■ What you should do ■
Show each line of the records in which the word "status" occurs.

■ Data ■
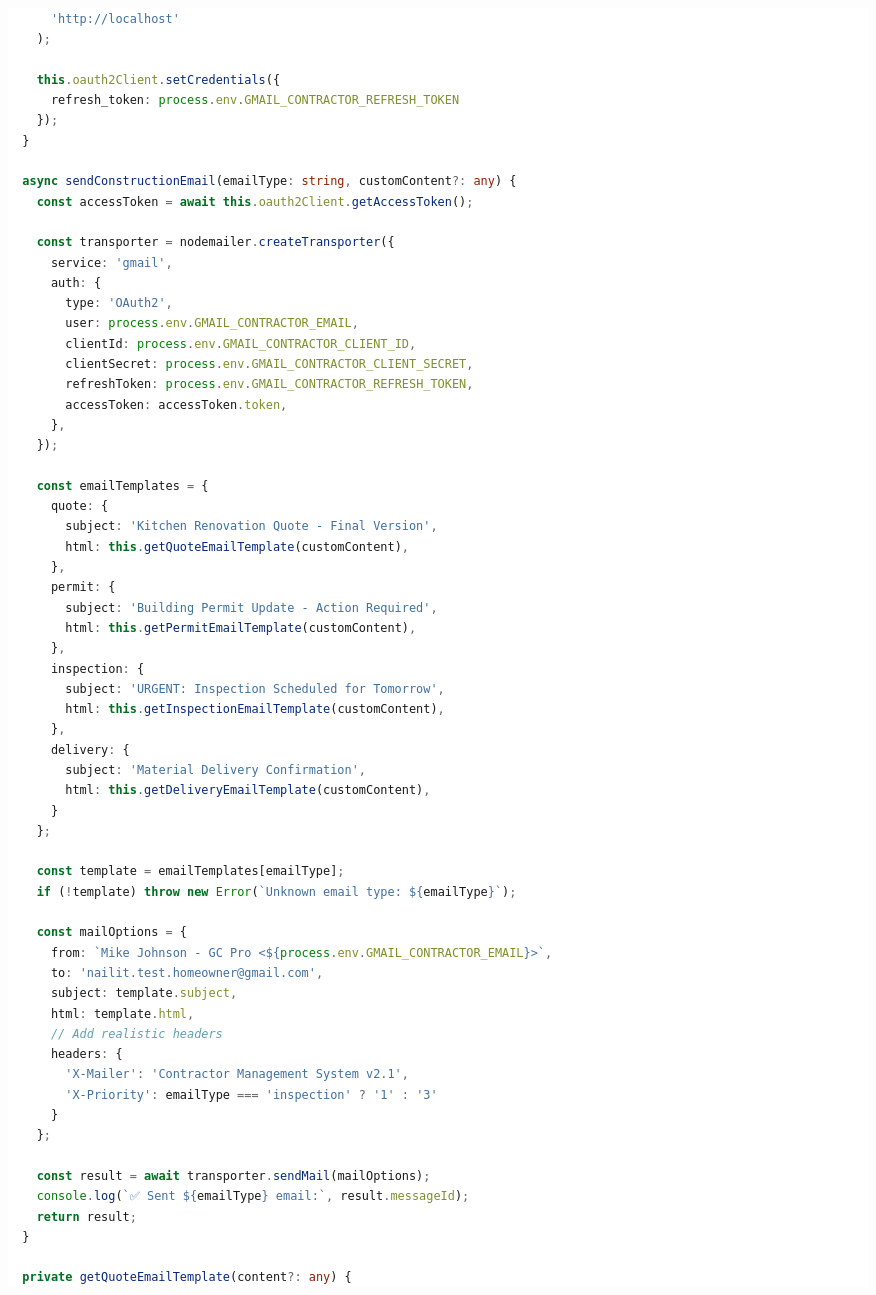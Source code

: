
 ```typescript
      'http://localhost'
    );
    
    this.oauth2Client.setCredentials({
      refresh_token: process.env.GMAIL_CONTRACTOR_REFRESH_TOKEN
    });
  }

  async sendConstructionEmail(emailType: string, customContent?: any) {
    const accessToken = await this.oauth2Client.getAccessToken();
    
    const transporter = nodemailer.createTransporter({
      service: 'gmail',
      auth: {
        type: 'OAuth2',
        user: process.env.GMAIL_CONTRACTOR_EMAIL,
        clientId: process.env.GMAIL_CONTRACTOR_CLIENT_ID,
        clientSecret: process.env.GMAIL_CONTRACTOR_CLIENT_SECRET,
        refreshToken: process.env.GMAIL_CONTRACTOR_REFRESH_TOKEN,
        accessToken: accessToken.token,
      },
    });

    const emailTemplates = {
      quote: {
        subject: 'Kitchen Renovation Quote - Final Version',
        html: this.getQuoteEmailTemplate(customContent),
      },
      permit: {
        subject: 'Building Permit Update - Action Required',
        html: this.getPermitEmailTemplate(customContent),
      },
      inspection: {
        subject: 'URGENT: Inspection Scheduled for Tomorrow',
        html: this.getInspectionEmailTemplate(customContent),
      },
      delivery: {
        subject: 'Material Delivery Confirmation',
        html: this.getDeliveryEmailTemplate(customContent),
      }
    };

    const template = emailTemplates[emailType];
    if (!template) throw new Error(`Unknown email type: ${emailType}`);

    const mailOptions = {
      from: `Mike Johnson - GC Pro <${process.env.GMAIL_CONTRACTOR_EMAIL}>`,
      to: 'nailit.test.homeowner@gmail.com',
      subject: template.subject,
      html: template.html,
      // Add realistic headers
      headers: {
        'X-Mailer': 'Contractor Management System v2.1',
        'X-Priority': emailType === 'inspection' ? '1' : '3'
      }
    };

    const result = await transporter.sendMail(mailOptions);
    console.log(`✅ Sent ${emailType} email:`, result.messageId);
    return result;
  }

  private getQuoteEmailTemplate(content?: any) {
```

==

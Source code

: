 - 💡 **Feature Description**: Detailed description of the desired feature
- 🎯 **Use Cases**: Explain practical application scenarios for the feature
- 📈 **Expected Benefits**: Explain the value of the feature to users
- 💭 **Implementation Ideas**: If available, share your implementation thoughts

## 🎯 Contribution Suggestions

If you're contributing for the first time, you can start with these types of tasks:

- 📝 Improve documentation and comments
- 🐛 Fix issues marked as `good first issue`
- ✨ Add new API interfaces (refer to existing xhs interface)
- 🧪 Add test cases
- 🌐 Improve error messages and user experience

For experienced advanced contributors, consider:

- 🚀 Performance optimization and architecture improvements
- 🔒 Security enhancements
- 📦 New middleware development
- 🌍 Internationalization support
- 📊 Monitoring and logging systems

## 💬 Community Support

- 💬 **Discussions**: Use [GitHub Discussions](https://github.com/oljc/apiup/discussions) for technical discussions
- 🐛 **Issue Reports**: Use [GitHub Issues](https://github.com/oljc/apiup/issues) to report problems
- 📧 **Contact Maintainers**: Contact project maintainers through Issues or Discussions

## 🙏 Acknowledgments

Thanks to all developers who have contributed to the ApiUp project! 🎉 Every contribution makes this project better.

---

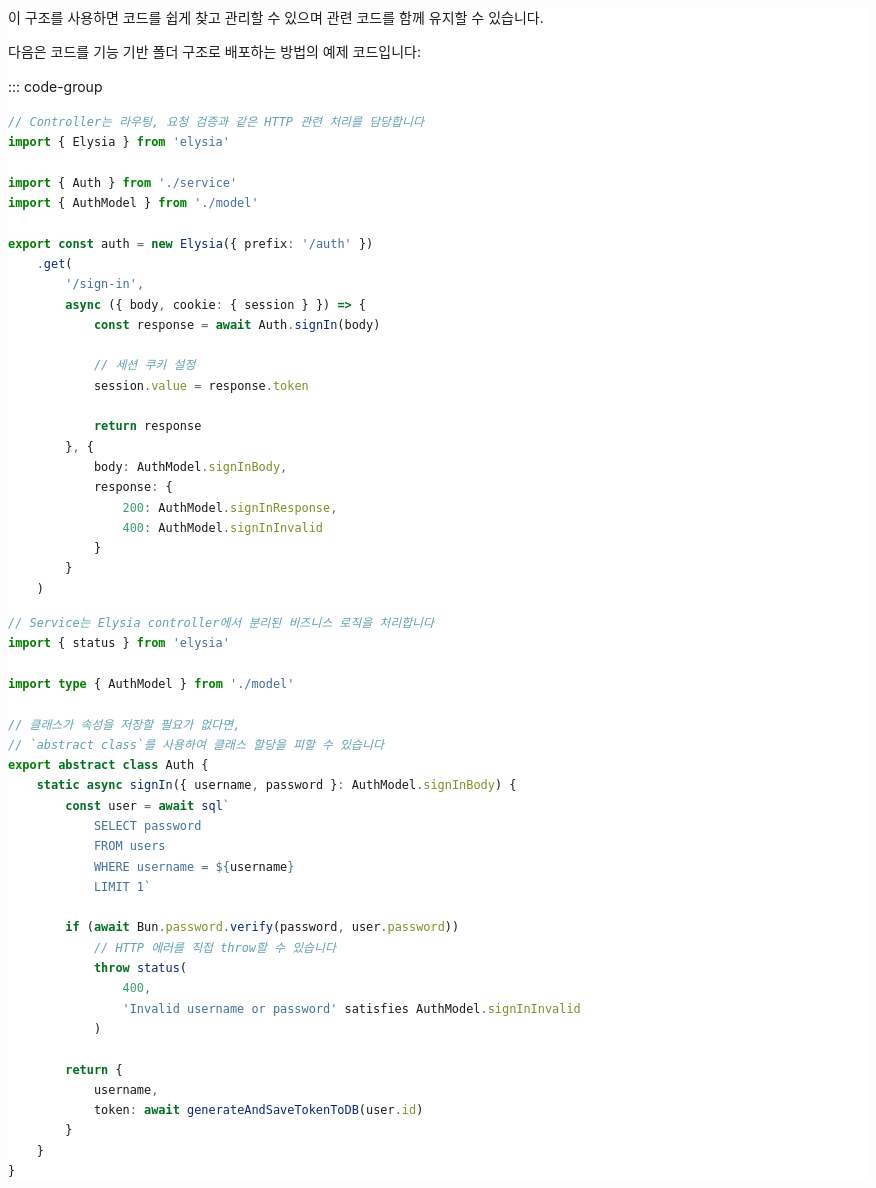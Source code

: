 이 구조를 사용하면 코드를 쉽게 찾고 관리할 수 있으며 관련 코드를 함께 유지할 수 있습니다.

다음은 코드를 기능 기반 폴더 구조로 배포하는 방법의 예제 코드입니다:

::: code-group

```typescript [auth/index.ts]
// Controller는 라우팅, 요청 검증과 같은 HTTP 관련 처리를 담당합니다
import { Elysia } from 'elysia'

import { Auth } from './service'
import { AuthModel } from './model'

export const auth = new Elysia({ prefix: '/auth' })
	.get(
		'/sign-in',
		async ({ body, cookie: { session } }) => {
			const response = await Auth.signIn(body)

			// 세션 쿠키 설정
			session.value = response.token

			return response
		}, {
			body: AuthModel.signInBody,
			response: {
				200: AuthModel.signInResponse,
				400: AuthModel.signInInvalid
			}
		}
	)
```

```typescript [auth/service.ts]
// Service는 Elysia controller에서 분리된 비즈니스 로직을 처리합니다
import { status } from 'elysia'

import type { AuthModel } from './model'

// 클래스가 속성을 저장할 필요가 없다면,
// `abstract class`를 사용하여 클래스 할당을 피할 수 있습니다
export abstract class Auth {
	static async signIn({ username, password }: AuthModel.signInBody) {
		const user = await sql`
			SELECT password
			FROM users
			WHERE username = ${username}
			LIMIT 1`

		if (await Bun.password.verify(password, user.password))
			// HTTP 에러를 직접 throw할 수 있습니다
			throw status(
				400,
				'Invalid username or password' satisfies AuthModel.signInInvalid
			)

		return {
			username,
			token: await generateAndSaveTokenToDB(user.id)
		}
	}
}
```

■ Written solution ■
import { status } from 'elysia'
			throw status(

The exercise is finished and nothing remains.